== Extracted entries ==

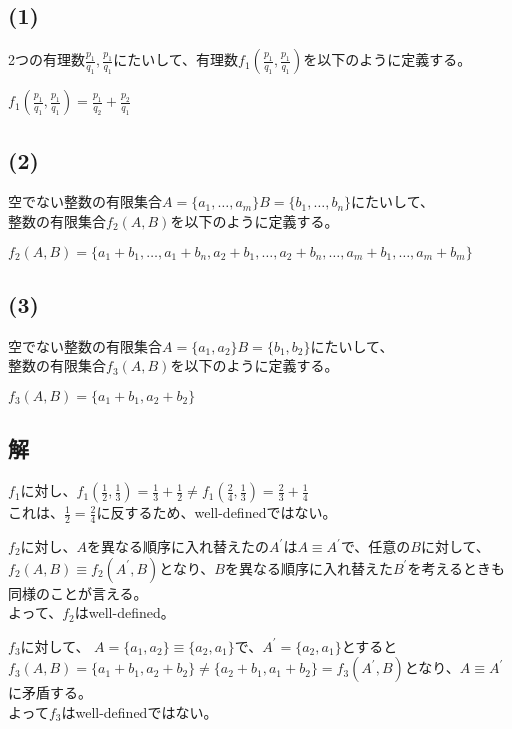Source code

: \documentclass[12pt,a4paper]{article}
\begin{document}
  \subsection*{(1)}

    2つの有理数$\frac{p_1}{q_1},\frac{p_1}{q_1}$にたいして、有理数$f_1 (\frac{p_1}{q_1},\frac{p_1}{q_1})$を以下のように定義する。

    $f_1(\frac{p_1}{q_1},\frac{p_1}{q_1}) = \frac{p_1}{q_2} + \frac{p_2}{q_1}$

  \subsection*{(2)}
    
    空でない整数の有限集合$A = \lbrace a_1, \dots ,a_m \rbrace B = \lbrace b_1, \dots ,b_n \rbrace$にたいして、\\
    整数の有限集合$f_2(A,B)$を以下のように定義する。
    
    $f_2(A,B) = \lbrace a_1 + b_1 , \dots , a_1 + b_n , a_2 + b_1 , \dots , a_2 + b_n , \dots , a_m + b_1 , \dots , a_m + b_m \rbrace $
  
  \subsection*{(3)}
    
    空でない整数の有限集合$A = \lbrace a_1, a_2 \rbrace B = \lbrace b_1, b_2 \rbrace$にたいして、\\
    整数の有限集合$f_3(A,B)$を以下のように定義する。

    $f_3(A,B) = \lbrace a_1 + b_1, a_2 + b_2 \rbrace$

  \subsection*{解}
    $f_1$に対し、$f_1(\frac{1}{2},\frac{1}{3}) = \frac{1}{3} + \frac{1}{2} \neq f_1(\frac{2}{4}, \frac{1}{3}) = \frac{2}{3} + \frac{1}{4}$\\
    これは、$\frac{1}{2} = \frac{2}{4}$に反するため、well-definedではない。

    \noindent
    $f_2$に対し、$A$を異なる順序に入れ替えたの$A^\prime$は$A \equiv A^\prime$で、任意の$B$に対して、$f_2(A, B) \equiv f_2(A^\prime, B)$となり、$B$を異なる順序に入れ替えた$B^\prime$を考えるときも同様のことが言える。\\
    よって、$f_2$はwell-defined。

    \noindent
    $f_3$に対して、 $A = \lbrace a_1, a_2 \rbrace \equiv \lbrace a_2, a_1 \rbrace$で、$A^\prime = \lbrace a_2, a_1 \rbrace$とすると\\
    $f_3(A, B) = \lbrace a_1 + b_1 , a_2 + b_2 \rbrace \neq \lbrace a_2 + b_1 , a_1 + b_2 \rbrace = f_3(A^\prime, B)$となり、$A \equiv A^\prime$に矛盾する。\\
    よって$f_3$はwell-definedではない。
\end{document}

===
== Extracted entries ==

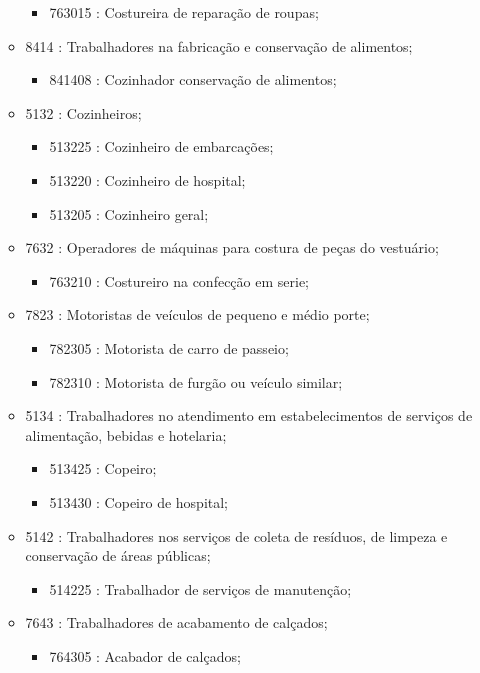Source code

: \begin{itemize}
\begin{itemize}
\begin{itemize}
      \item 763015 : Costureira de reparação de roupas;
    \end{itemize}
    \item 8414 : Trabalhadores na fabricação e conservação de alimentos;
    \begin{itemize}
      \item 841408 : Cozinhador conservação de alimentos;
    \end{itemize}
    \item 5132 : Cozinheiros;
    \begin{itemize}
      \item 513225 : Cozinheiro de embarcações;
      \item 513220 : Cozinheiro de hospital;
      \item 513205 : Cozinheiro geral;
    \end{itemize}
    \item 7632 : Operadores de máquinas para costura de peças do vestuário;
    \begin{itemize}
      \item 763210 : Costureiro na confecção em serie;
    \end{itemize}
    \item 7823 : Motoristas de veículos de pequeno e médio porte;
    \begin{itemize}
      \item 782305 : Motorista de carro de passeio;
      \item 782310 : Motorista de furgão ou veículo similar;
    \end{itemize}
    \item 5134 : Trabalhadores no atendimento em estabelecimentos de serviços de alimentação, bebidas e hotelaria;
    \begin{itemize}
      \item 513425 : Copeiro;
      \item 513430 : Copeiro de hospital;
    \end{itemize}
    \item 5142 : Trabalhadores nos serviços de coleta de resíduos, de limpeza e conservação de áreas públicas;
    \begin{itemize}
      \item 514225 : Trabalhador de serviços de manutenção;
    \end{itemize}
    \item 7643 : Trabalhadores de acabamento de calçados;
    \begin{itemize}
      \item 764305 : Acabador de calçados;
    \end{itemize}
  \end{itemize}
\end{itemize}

===

What to work on |
Check each line of the entries for the word "calçados", then state the count alone.

Solution to this problem |
2